コールドマウンテン

acorns8 さんの6月30日付けブログを見て、久し振りに本書のことを思い出しました。
http://ripples.blog.so-net.ne.jp/2009-06-30
私は新潮クレストブックス版と映画化を機に文庫化された版(上下)を持っていましたが、現在、文庫の下巻しか手元にありません。
文庫化のいきさつからして止むを得なかったのでしょうが、私はクレスト版の訳者あとがき(訳者は土屋政雄さん)にあった以下のエピソードが文庫版のそれから割愛されてしまったことが残念でなりません。

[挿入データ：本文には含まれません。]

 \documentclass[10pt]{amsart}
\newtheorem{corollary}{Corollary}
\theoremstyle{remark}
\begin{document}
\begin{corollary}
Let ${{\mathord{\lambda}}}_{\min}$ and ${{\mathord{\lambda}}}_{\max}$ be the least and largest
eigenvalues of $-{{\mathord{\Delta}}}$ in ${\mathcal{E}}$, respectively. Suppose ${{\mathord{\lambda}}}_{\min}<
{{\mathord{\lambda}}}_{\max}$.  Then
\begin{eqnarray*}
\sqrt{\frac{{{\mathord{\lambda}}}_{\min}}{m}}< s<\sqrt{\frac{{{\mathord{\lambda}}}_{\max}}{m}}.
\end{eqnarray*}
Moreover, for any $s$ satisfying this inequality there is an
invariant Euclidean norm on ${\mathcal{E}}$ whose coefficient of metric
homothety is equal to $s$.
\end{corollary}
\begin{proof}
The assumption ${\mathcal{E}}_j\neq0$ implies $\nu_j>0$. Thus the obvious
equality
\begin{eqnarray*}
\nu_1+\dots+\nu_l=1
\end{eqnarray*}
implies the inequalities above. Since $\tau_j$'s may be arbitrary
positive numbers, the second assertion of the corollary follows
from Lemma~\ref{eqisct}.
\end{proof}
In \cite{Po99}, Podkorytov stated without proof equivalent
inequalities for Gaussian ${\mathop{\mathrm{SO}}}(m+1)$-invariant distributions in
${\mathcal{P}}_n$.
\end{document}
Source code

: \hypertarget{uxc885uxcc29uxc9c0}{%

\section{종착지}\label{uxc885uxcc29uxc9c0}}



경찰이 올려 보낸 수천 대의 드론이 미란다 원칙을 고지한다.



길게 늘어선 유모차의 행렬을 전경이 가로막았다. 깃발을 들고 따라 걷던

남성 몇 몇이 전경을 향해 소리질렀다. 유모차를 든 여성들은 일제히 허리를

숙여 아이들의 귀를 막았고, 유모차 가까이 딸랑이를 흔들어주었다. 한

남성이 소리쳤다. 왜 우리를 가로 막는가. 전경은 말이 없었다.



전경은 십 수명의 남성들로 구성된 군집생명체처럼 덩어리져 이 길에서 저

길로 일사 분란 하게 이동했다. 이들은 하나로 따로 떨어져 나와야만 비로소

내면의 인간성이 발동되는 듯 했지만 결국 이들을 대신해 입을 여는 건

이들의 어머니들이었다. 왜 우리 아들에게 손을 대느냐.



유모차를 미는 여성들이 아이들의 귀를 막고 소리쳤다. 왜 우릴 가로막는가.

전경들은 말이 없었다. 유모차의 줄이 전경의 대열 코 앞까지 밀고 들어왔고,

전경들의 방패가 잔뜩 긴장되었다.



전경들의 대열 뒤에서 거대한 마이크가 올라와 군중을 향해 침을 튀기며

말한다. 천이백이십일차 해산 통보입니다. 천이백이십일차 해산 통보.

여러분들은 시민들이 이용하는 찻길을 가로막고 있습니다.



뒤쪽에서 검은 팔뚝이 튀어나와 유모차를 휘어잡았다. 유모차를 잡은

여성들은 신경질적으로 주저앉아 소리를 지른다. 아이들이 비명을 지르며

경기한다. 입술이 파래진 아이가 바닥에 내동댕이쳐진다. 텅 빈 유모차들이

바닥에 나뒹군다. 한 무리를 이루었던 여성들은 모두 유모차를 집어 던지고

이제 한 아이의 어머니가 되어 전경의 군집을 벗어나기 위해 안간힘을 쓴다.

 本書の読者には、昨年夏、もう一つの楽しみができた。それは著者フレイジャーの協力も得て制作されたという一枚のCDである。
 コールドマウンテンが位置するノースカロライナ州西部山岳地帯(ブルーリッジ山脈の一部)は、ブルーグラス音楽の前身、オールドタイム音楽の本場だった。本書に登場するルビーの父親、スタブロッドというフィドル弾きは、そこで活躍していたオールドタイムミュージシャンの一典型である。
 翻訳をしながら、音楽のことはいつも頭にひっかかっていた。本書に名前の出てくる曲のなかで、「オーラ・リー」は知っていたし、「ロリーナ」はケン・バーンズのドキュメンタリーで紹介されていた。「さすらいの旅人」も、ジョーン・バエズの歌で聞いていた。だが、その他の曲、とくにスタブロッドの演奏する曲となると、いったいどんな曲なのか、皆目見当がつかなかった。そこへ発売されたのが“ Songs from the Mountain ”( Howdy Skies 1001 )というこのCDである。
 聞いてみると、「ボナパルトの退却」、「死して、われはふたたび生きん」、「バックステップ・シンディ」、「土中の土竜」、「美しいマーガレットと優しいウィリアム」、「天使の群れ」と、本書に名前の出てくる曲がいくつもある。「さすらいの旅人」もバエズの技巧的な歌い方とはずいぶん違って、素朴である。
 スタブロッドが登場する辺りからは、このCDをBGMとして聞きながら翻訳を進めた。文中に、「死者の調弦」というフィドルの特別なチューニング(このCDを紹介していたブルーグラス専門誌「ムーンシャイナー」によると、通常はEADGとするところをDADDとする)が出てくるが、このCDではそれを実際に聞くことができる。
 音楽好きの読者には、ぜひお勧めしたい。

私はこのあとがきを読んでこのCDを購入しました。

Songs from the Mountain

Songs from the Mountain

また、原書の表紙がまさしくコールドマウンテンのイメージ、ブルーリッジ山脈っぽかったのに惹かれて、これも購入してしまいました。2001年8月の話ですが、これも、今、手元にありません。